It has been described by a top Vatican official as a 9/11 moment for the Roman Catholic Church-a game changer with countless victims. Allegations of sexual abuse at the hands of Catholic priests, and a cover-up by the Church in the state of Pennsylvania. It has triggered investigations in other U.S. states, causing some to question whether this is a watershed moment for the Catholic Church.
CGTN’s Karina Huber reports.
Michael McDonnell grew up in an Irish-American Catholic family near Philadelphia. They were very active in the parish.
“I was a young kid who loved the Church, who loved the liturgy, who loved everything about serving as an altar boy,” said McDonnell.
But at the age of 11 that faith was rocked. He says he was sexually abused by not one but two priests. It started with inappropriate talk.
“There were many instances of sick talk and forced confessions – even to force you to confess doing vile things that you never really did. It was almost as though he just wanted to listen and hear somebody say it,” said McDonnell.
The alleged abuse lasted for two years. One of the worst incidences occurred at the country home of one of the priests.
“He insisted I slept in the same bed with him and I woke up to find myself stripped and his hands groping me and fondling every part of my body. I pretended to be asleep hoping and praying that it would stop – eventually it would stop,” said McDonnell.

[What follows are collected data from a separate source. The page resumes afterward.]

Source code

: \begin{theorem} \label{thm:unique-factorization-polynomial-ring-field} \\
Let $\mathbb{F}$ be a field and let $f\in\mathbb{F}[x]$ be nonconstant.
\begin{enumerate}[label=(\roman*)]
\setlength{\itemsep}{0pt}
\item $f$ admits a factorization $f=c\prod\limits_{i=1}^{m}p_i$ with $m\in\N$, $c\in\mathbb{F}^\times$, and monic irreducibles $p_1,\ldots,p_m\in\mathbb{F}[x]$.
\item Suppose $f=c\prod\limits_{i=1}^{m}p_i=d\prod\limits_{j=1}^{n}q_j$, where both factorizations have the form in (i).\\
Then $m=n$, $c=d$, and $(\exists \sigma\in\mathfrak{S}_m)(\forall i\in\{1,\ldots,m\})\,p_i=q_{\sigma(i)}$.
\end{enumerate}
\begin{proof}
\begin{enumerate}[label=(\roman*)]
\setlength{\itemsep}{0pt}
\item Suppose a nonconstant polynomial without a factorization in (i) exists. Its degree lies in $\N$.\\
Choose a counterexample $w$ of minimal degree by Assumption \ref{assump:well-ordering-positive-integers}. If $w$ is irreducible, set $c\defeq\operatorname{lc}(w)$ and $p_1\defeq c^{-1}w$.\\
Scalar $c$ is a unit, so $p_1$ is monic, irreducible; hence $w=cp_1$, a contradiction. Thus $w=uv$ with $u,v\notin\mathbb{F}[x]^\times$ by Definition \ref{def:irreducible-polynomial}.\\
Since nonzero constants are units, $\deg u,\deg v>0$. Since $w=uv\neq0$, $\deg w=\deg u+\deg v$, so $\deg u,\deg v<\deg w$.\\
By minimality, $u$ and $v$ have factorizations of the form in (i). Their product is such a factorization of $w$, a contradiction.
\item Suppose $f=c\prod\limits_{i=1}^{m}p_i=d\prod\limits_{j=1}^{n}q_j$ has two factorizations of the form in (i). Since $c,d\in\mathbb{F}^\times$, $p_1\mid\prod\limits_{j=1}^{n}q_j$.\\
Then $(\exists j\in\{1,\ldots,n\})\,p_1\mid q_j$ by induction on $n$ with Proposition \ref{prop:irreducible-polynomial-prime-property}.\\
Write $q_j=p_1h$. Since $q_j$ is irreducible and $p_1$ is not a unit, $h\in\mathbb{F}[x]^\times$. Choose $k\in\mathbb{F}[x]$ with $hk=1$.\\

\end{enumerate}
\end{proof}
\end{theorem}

McDonnell says the abuse did eventually stop but he kept it a secret for a long time.
“These Catholic priests had a lot of power in our lives. Their hands represented the hands of Christ to us here on earth. So we obeyed them,” said McDonnell.
At the age of 12 – a year after the alleged abuse began – McDonnell had his first taste of alcohol that he says lead to a decades long addiction. It was only at the age of 35 that he was able to grapple with what happened.
McDonnell’s story mirrors that of many in his state. A grand jury report by Pennsylvania’s attorney-general alleges more than 300 priests sexually abused over a thousand minors in the state over a period of 70 years.
“You see Church officials routinely and purposefully described the abuse as horseplay and wrestling and inappropriate contact. It was none of those things. It was child sexual abuse including rape committed by grown men,” said Josh Shapiro, Pennsylvania’s Attorney General.
Few priests have faced penalties because charges tend to come decades after the alleged abuse, beyond the statute of limitations.
Since the more than 1400-page grand jury report was released eight more states have launched investigations of their own.
In New York, the attorney-general has subpoenaed all eight of the states’ Catholic diocese demanding all documents related to accusations of sexual abuse. It has also set up a hotline for victims.
Shortly after the launch of the NY investigation, the archdiocese of Brooklyn agreed to pay more than 27 million dollars to four victims of abuse at the hands of one priest in the early 2000s.
The Pope has also summoned the presidents of the worlds bishops to an unprecedented meeting in February to discuss abuse in the church.
McDonnell thinks it’s too little, too late.
“There’s an international airport not far from us. He has the means to get over here and have meetings with the United States Catholic Conference of Bishops. Why are we waiting until February? To let the dust settle down? This is typical response of the Roman Catholic Church,” said McDonnell.
McDonnell and other victims want to see the Vatican support state reforms to their statutes of limitations. That would allow victims to file claims even if the abuse occurred decades ago.